第4話 パーティ編成を支援します!
「あらためて、サラと言います。リンさん、よろしくお願いしますね」
「はい!」
私は転送室の扉を開け、サラさんを通す。小部屋の床には転送のための魔方陣――転送陣が描かれていた。私はコンソールでぴぴっと転送先を選択し、サラさんに声をかける。
「じゃあ、行きますよ!」
「はい、お願いします!」
私が転送ボタンを押すと、視界が真っ白な光に包まれる――
――ブゥンッ――
◆
「うわあ……綺麗」
サラさんが感嘆の声を漏らす。転送陣でワープした先は、失われた天空都市――マチュピチュをイメージした古代帝国の遺跡で、高山の頂上にあり、眼下には一面の雲海が広がっている。現実では簡単に行けない場所も、ひょいっとワープして体感出来るのがマリッジ・オンラインの売りの一つだ。

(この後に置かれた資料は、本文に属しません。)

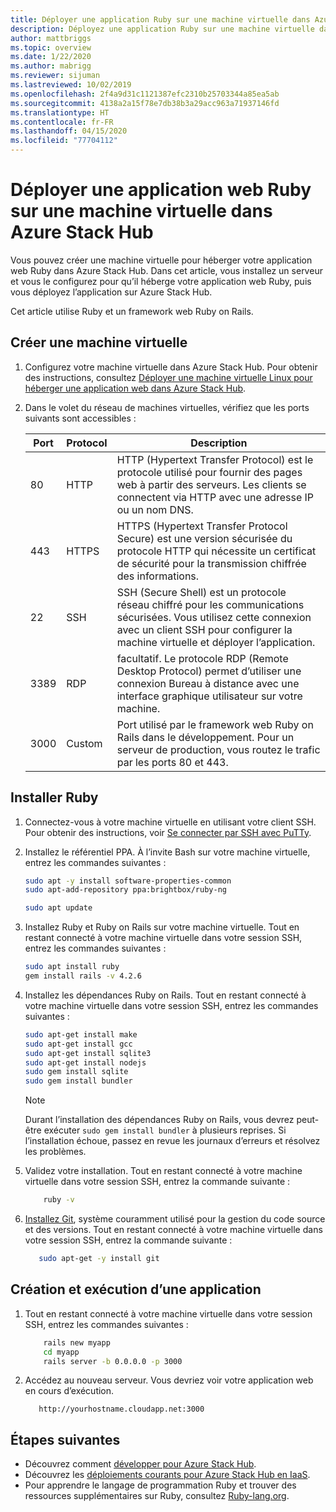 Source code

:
 ```yaml
---
title: Déployer une application Ruby sur une machine virtuelle dans Azure Stack Hub
description: Déployez une application Ruby sur une machine virtuelle dans Azure Stack Hub.
author: mattbriggs
ms.topic: overview
ms.date: 1/22/2020
ms.author: mabrigg
ms.reviewer: sijuman
ms.lastreviewed: 10/02/2019
ms.openlocfilehash: 2f4a9d31c1121387efc2310b25703344a85ea5ab
ms.sourcegitcommit: 4138a2a15f78e7db38b3a29acc963a71937146fd
ms.translationtype: HT
ms.contentlocale: fr-FR
ms.lasthandoff: 04/15/2020
ms.locfileid: "77704112"
---
```

# <a name="deploy-a-ruby-web-app-to-a-vm-in-azure-stack-hub"></a>Déployer une application web Ruby sur une machine virtuelle dans Azure Stack Hub

Vous pouvez créer une machine virtuelle pour héberger votre application web Ruby dans Azure Stack Hub. Dans cet article, vous installez un serveur et vous le configurez pour qu’il héberge votre application web Ruby, puis vous déployez l’application sur Azure Stack Hub.

Cet article utilise Ruby et un framework web Ruby on Rails.

## <a name="create-a-vm"></a>Créer une machine virtuelle

1. Configurez votre machine virtuelle dans Azure Stack Hub. Pour obtenir des instructions, consultez [Déployer une machine virtuelle Linux pour héberger une application web dans Azure Stack Hub](azure-stack-dev-start-howto-deploy-linux.md).

2. Dans le volet du réseau de machines virtuelles, vérifiez que les ports suivants sont accessibles :

    | Port | Protocol | Description |
    | --- | --- | --- |
    | 80 | HTTP | HTTP (Hypertext Transfer Protocol) est le protocole utilisé pour fournir des pages web à partir des serveurs. Les clients se connectent via HTTP avec une adresse IP ou un nom DNS. |
    | 443 | HTTPS | HTTPS (Hypertext Transfer Protocol Secure) est une version sécurisée du protocole HTTP qui nécessite un certificat de sécurité pour la transmission chiffrée des informations. |
    | 22 | SSH | SSH (Secure Shell) est un protocole réseau chiffré pour les communications sécurisées. Vous utilisez cette connexion avec un client SSH pour configurer la machine virtuelle et déployer l’application. |
    | 3389 | RDP | facultatif. Le protocole RDP (Remote Desktop Protocol) permet d’utiliser une connexion Bureau à distance avec une interface graphique utilisateur sur votre machine.   |
    | 3000 | Custom | Port utilisé par le framework web Ruby on Rails dans le développement. Pour un serveur de production, vous routez le trafic par les ports 80 et 443. |

## <a name="install-ruby"></a>Installer Ruby

1. Connectez-vous à votre machine virtuelle en utilisant votre client SSH. Pour obtenir des instructions, voir [Se connecter par SSH avec PuTTy](azure-stack-dev-start-howto-ssh-public-key.md#connect-with-ssh-by-using-putty).

1. Installez le référentiel PPA. À l’invite Bash sur votre machine virtuelle, entrez les commandes suivantes :

    ```bash  
    sudo apt -y install software-properties-common
    sudo apt-add-repository ppa:brightbox/ruby-ng

    sudo apt update
    ```

2. Installez Ruby et Ruby on Rails sur votre machine virtuelle. Tout en restant connecté à votre machine virtuelle dans votre session SSH, entrez les commandes suivantes :

    ```bash  
    sudo apt install ruby
    gem install rails -v 4.2.6
    ```

3. Installez les dépendances Ruby on Rails. Tout en restant connecté à votre machine virtuelle dans votre session SSH, entrez les commandes suivantes :

    ```bash  
    sudo apt-get install make
    sudo apt-get install gcc
    sudo apt-get install sqlite3
    sudo apt-get install nodejs
    sudo gem install sqlite
    sudo gem install bundler
    ```

    > [!Note]  
    > Durant l’installation des dépendances Ruby on Rails, vous devrez peut-être exécuter `sudo gem install bundler` à plusieurs reprises. Si l’installation échoue, passez en revue les journaux d’erreurs et résolvez les problèmes.

4. Validez votre installation. Tout en restant connecté à votre machine virtuelle dans votre session SSH, entrez la commande suivante :

    ```bash  
        ruby -v
    ```

3. [Installez Git](https://git-scm.com), système couramment utilisé pour la gestion du code source et des versions. Tout en restant connecté à votre machine virtuelle dans votre session SSH, entrez la commande suivante :

    ```bash  
       sudo apt-get -y install git
    ```

## <a name="create-and-run-an-app"></a>Création et exécution d’une application

1. Tout en restant connecté à votre machine virtuelle dans votre session SSH, entrez les commandes suivantes :

    ```bash
        rails new myapp
        cd myapp
        rails server -b 0.0.0.0 -p 3000
    ```

2. Accédez au nouveau serveur. Vous devriez voir votre application web en cours d’exécution.

    ```HTTP  
       http://yourhostname.cloudapp.net:3000
    ```

## <a name="next-steps"></a>Étapes suivantes

- Découvrez comment [développer pour Azure Stack Hub](azure-stack-dev-start.md).
- Découvrez les [déploiements courants pour Azure Stack Hub en IaaS](azure-stack-dev-start-deploy-app.md).
- Pour apprendre le langage de programmation Ruby et trouver des ressources supplémentaires sur Ruby, consultez [Ruby-lang.org](https://www.ruby-lang.org).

「さあ、神殿前の広場に行きましょう。たくさんの冒険者達が、一緒に探索するパーティを捜していますよっ!」
私は石造りの遺跡群の中でも一際大きい神殿跡を指差し、お姉さまをエスコートする。石畳が敷かれた神殿前広場には、わいわいと話し掛け合う冒険者達がいた。周りには冒険者向けの屋台もあり、ドリンクや軽食を片手にパーティ勧誘している。
「わあ……どうしよっかな」
あたりをキョロキョロ見回すサラさん。私はふんすと意気込んで、自信満々に説明する。
「まずは、他の冒険者の方々のプロフィールを確認しましょう!」
見本として、サラさんの公開プロフィールをパッと宙に表示させる。
【公開プロフィール】
アバター名:サラ
性別:女性
年齢:26歳
職業:調理師
希望:30代以下の誠実な男性
趣味、資格……etc
「皆さんユーザ登録時に、公開用プロフィールを入力いただいてます。年収や居住地など相手方の同意が無いと見られない情報もありますが、これを参考に気になる方を探してみましょう。あと、パーティ募集中のサインを出しておけば声をかけてもらいやすいですよ!」
「へえ、やってみます!」
ビシッと説明する私に、サラさんは胸の前できゅっと拳を握って頷いた。うーん、仕草が可愛らしい。ますます応援したくなっちゃうっ!
サラさんが目の前にたくさんプロフィール画面を開いて、うんうん唸っていると、騎士のお兄さんが近寄ってきて、サラさんに話し掛ける。
「すいません、もし良かったら僕らのパーティに入りませんか。男2、女性1で、皆30歳前後なんですけど」
「えっ!? ちょ、ちょっと待って下さい」
画面ばかり見入っていたサラさんはびっくりして、慌ててたくさんの画面を消した。するとお兄さんはふふっと笑いこぼして、自分のプロフィールを表示させる。
「驚かせてすいませんでした、僕はソウと言います」
【ソウのプロフィール画面】
アバター名:ソウ
性別:男
年齢:26
職業:会社員(外資系IT企業)
希望:海外勤務を許容できる方…etc
「あ、ありがとうございます。私はサラと言います」
サラさんはぺことお辞儀して、自分もプロフィールを表示させた。私は1歩下がって2人を見守りながら、手元の管理コンソールでこっそりソウさんの非公開プロフィールを確認する。もし出会い系勇者だったらいけない。
が、そこに表示された顔と氏名を見てどきっとした。ソウさんの本名は高遠草介――子どもの頃隣に住んでいて、よく私と遊んでくれたソウ兄ちゃんだった! 初恋の人とかでは全然無いんだけど、良い人なのは間違いなし! これは……推せる……っ!
「サラさん、迷ったらとりあえずパーティを組んでみて、積極的にクエストに参加しましょう!」
私は元気よくサラさんの背中を押した。
「は、はいっ! じゃあ、その……パーティに入れて下さい! よろしくお願いします」
サラさんはソウ兄にぺこりと頭を下げ、長く綺麗な髪がさらりと垂れる。よーし、まずはパーティ編成支援完了。いよいよクエスト開始だ――!